Kreativitas ini bisa dipandang sebagai bentuk usaha yang gigih dalam mencari rezeki di tengah keterbatasan kesempatan kerja. Mereka berusaha menghibur pengguna jalan sambil mengumpulkan dana, yang bisa dianggap sebagai pekerjaan sah. Kehadiran boneka badut bisa membawa senyuman dan suasana ceria di jalanan, yang mungkin bisa mengurangi stres para pengendara. Jika diatur dengan baik dan dilakukan dengan izin resmi, keberadaan mereka bisa menjadi bagian dari aktivitas kota yang terorganisir dengan baik. Bisa dianggap sebagai elemen budaya kota yang unik dan menambah warna tersendiri bagi Kota Banda Aceh.
Di sisi lain, keberadaan mereka bisa mencerminkan adanya masalah ekonomi yang lebih dalam, seperti tingginya angka pengangguran atau kurangnya lapangan kerja yang layak di Banda Aceh.

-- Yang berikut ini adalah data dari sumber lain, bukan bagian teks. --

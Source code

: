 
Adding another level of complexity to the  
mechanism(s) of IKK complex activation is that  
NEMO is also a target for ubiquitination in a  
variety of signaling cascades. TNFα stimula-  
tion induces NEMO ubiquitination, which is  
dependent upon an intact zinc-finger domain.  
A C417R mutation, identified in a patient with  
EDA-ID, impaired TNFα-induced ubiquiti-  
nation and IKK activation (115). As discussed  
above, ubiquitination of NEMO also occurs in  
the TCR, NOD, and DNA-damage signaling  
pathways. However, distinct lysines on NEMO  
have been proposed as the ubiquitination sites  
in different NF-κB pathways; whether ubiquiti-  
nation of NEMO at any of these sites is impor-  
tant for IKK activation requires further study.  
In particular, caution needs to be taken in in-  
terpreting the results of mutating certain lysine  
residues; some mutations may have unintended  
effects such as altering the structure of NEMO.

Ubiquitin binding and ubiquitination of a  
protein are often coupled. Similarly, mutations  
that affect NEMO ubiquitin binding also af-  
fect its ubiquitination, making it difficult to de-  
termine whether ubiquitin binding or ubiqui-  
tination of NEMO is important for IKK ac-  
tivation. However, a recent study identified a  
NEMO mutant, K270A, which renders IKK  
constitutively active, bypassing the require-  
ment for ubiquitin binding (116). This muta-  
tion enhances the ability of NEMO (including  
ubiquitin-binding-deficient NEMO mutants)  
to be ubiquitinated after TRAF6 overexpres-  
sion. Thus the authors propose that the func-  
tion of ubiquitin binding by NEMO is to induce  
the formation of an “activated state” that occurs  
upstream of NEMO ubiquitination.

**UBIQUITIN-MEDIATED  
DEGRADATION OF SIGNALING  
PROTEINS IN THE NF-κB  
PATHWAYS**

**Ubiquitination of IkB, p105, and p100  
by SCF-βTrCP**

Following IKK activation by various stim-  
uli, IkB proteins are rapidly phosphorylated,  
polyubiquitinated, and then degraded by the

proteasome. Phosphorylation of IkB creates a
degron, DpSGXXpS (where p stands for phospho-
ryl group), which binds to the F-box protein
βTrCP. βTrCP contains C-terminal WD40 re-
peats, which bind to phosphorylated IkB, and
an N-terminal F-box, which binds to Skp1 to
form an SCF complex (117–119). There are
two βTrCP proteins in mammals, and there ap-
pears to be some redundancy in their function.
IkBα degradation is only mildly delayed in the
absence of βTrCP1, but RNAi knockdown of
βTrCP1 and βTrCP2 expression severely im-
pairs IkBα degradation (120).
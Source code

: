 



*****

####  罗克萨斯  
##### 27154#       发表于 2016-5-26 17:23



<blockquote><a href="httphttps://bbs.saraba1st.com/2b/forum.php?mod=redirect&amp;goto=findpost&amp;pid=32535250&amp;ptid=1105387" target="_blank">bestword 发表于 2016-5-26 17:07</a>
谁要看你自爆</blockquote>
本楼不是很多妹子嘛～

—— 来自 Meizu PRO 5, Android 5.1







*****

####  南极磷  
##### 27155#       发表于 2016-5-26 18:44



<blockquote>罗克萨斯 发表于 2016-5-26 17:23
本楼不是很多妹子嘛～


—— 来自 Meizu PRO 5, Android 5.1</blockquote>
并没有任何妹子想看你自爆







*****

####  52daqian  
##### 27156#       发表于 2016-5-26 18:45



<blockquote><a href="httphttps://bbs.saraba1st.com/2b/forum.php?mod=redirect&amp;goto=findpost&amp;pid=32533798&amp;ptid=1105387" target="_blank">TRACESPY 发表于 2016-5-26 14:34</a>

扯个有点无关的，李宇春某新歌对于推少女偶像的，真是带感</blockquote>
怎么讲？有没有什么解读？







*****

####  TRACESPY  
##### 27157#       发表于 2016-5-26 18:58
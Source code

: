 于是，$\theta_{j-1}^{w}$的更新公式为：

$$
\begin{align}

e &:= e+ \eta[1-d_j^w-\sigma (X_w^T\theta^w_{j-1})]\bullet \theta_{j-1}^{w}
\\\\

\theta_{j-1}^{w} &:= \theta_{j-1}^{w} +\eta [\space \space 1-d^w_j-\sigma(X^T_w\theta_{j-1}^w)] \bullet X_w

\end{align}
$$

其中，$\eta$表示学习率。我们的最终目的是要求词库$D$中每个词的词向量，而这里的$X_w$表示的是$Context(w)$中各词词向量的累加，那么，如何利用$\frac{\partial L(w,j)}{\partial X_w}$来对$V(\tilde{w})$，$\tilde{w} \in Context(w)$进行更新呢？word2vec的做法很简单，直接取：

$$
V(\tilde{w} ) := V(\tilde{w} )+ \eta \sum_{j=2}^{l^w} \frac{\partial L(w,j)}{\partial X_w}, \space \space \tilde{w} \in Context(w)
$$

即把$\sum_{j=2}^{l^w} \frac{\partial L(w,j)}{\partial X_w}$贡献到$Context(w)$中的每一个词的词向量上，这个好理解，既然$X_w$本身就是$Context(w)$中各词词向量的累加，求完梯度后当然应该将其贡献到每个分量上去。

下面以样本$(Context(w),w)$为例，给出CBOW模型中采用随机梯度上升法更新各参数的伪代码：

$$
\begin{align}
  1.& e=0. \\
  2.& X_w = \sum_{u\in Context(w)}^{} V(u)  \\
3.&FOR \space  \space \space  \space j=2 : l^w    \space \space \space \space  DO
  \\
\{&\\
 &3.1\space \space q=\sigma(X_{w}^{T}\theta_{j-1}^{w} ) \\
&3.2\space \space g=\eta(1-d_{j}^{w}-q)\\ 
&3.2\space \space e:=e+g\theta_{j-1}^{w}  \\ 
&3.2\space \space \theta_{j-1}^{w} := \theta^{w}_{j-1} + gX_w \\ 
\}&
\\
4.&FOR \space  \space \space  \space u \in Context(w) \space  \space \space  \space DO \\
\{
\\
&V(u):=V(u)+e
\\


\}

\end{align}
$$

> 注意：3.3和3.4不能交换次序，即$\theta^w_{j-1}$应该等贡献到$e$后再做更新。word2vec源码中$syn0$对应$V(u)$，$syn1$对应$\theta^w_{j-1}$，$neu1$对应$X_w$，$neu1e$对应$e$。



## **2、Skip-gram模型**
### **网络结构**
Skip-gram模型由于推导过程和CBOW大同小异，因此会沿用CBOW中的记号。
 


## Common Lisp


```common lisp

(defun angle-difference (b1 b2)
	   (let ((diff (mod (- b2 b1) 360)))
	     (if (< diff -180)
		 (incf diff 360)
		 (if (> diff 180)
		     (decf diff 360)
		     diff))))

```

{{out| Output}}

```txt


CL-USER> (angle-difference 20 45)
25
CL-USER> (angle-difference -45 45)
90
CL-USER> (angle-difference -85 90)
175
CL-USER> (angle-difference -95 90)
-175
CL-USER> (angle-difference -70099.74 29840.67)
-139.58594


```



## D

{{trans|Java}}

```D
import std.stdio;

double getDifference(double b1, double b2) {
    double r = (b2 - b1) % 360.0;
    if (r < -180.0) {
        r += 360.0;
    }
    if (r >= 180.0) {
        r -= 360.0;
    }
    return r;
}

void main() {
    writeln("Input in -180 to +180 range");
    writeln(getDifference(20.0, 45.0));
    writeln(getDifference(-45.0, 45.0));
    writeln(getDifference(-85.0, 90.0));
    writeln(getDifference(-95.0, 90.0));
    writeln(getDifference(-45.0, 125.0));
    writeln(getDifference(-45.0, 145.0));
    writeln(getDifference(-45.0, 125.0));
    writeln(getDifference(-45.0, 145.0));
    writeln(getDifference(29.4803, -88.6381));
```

Namun, ada juga yang melihat ini sebagai gangguan atau potensi bahaya bagi keselamatan lalu lintas, terutama jika mereka terlalu dekat dengan kendaraan yang sedang melaju atau mengalihkan perhatian pengemudi. Tanpa pengaturan yang jelas, aktivitas ini bisa melanggar aturan lalu lintas dan membahayakan keselamatan baik bagi badut itu sendiri maupun pengguna jalan lainnya. Jika tidak dikelola dengan baik, bisa merusak estetika kota dan menimbulkan kesan ketidakrapian.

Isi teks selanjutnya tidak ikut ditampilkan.